## Exercise requirements
Determine how many lines of the entries contain "understand". Reply with that number alone.
*** Begin section ***
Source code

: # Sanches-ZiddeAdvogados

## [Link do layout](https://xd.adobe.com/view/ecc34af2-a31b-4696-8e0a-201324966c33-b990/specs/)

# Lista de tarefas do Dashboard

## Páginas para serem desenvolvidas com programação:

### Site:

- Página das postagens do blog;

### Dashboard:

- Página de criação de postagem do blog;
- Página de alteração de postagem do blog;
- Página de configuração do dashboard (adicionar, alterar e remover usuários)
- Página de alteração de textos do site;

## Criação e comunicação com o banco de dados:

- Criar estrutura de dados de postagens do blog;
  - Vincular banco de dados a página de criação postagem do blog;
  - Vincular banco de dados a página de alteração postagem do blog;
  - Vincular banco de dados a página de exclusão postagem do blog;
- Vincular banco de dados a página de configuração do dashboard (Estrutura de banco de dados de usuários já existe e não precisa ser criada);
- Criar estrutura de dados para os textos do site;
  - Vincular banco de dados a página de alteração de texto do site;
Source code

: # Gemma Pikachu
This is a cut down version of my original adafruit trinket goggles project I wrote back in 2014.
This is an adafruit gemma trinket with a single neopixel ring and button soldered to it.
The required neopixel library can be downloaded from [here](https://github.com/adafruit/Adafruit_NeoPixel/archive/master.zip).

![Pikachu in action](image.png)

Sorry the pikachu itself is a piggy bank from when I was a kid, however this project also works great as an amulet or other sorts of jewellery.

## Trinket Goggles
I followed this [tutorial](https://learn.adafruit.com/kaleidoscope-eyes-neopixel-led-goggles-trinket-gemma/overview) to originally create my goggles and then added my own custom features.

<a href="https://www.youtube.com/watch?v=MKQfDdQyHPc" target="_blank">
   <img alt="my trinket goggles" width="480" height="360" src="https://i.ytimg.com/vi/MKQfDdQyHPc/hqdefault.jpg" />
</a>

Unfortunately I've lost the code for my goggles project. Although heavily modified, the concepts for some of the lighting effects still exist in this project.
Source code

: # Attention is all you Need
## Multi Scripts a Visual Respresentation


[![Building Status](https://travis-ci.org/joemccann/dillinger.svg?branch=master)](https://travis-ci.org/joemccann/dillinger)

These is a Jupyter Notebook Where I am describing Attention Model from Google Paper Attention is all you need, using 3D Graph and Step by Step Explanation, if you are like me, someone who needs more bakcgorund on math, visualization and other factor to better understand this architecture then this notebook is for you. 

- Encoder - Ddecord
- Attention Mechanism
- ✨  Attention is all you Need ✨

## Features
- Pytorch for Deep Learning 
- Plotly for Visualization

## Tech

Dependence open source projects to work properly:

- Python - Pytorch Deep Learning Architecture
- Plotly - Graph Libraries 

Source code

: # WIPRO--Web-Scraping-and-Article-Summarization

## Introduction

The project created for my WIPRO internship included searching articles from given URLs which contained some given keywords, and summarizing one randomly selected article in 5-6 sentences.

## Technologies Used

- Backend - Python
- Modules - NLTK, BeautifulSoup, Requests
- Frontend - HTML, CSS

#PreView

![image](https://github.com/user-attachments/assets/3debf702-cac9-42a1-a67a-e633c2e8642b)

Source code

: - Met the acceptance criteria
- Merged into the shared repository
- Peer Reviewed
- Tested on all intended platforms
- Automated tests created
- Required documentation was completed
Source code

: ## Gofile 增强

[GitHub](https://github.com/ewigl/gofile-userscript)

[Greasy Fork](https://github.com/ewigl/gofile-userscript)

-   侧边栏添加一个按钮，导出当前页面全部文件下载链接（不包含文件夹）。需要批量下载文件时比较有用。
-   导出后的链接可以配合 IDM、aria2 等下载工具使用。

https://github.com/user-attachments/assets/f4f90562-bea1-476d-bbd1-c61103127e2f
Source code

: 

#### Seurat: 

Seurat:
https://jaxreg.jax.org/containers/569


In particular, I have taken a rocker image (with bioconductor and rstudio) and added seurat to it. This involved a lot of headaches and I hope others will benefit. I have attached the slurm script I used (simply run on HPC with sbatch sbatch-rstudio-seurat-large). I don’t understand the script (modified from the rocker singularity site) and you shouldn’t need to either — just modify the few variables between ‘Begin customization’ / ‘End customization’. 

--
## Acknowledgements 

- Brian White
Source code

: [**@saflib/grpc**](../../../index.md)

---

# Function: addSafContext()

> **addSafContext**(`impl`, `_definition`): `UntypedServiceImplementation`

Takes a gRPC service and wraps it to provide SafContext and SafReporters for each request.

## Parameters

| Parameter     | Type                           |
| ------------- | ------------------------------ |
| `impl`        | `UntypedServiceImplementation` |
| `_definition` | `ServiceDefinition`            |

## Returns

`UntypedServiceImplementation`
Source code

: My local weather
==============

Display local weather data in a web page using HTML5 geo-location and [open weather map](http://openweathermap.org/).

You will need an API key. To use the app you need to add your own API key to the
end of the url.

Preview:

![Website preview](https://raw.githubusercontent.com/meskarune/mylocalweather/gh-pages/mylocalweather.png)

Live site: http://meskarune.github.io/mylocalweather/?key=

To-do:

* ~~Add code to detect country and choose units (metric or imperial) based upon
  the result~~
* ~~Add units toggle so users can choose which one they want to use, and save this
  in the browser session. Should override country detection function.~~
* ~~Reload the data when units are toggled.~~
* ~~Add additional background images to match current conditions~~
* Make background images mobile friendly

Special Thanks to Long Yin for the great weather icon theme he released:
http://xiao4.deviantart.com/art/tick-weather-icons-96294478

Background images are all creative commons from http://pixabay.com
*** End section ***
## Answer below
2